::: Dataset
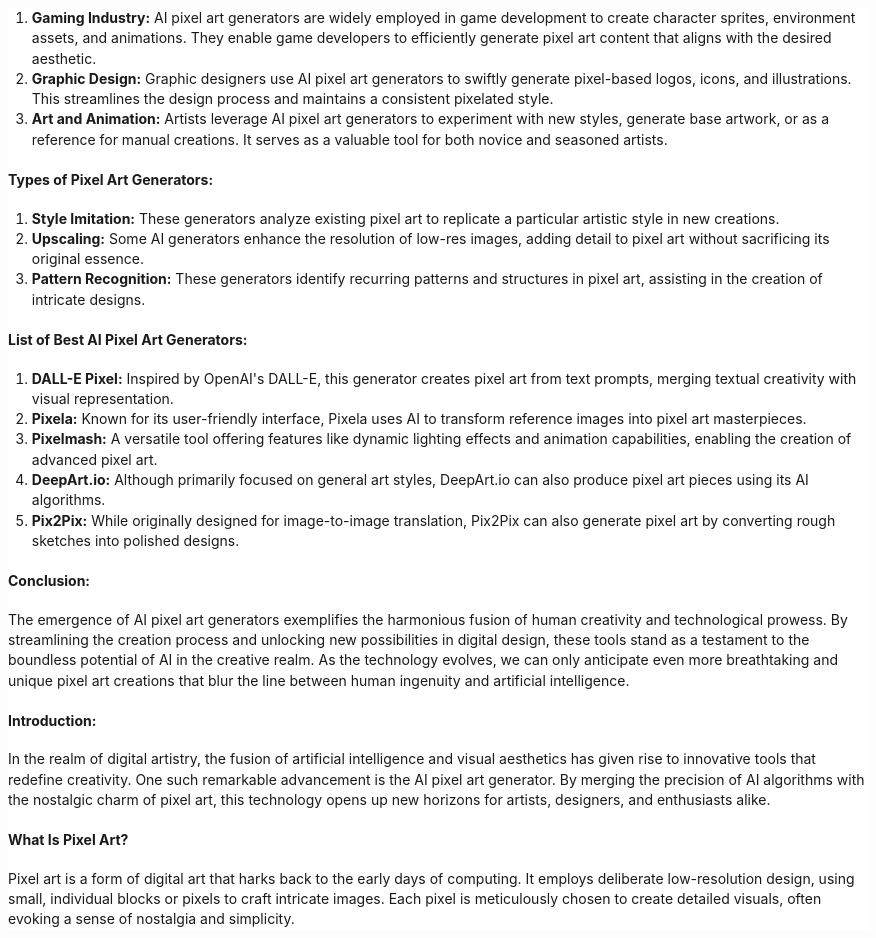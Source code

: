 1. **Gaming Industry:** AI pixel art generators are widely employed in game development to create character sprites, environment assets, and animations. They enable game developers to efficiently generate pixel art content that aligns with the desired aesthetic.
2. **Graphic Design:** Graphic designers use AI pixel art generators to swiftly generate pixel-based logos, icons, and illustrations. This streamlines the design process and maintains a consistent pixelated style.
3. **Art and Animation:** Artists leverage AI pixel art generators to experiment with new styles, generate base artwork, or as a reference for manual creations. It serves as a valuable tool for both novice and seasoned artists.

#### **Types of Pixel Art Generators:**

1. **Style Imitation:** These generators analyze existing pixel art to replicate a particular artistic style in new creations.
2. **Upscaling:** Some AI generators enhance the resolution of low-res images, adding detail to pixel art without sacrificing its original essence.
3. **Pattern Recognition:** These generators identify recurring patterns and structures in pixel art, assisting in the creation of intricate designs.

#### **List of Best AI Pixel Art Generators:**

1. **DALL-E Pixel:** Inspired by OpenAI's DALL-E, this generator creates pixel art from text prompts, merging textual creativity with visual representation.
2. **Pixela:** Known for its user-friendly interface, Pixela uses AI to transform reference images into pixel art masterpieces.
3. **Pixelmash:** A versatile tool offering features like dynamic lighting effects and animation capabilities, enabling the creation of advanced pixel art.
4. **DeepArt.io:** Although primarily focused on general art styles, DeepArt.io can also produce pixel art pieces using its AI algorithms.
5. **Pix2Pix:** While originally designed for image-to-image translation, Pix2Pix can also generate pixel art by converting rough sketches into polished designs.

#### **Conclusion:**

The emergence of AI pixel art generators exemplifies the harmonious fusion of human creativity and technological prowess. By streamlining the creation process and unlocking new possibilities in digital design, these tools stand as a testament to the boundless potential of AI in the creative realm. As the technology evolves, we can only anticipate even more breathtaking and unique pixel art creations that blur the line between human ingenuity and artificial intelligence.

#### **Introduction:**

In the realm of digital artistry, the fusion of artificial intelligence and visual aesthetics has given rise to innovative tools that redefine creativity. One such remarkable advancement is the AI pixel art generator. By merging the precision of AI algorithms with the nostalgic charm of pixel art, this technology opens up new horizons for artists, designers, and enthusiasts alike.

#### **What Is Pixel Art?**

Pixel art is a form of digital art that harks back to the early days of computing. It employs deliberate low-resolution design, using small, individual blocks or pixels to craft intricate images. Each pixel is meticulously chosen to create detailed visuals, often evoking a sense of nostalgia and simplicity.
::::::
Task to complete:
Nothing but the lines from the start of the records above through the line with "2. **Upscaling:** Some" should be retyped, each exactly as written; leave out all pictures.

The completed task:
Source code

: 1. **Gaming Industry:** AI pixel art generators are widely employed in game development to create character sprites, environment assets, and animations. They enable game developers to efficiently generate pixel art content that aligns with the desired aesthetic.
2. **Graphic Design:** Graphic designers use AI pixel art generators to swiftly generate pixel-based logos, icons, and illustrations. This streamlines the design process and maintains a consistent pixelated style.
3. **Art and Animation:** Artists leverage AI pixel art generators to experiment with new styles, generate base artwork, or as a reference for manual creations. It serves as a valuable tool for both novice and seasoned artists.

#### **Types of Pixel Art Generators:**

1. **Style Imitation:** These generators analyze existing pixel art to replicate a particular artistic style in new creations.
2. **Upscaling:** Some AI generators enhance the resolution of low-res images, adding detail to pixel art without sacrificing its original essence.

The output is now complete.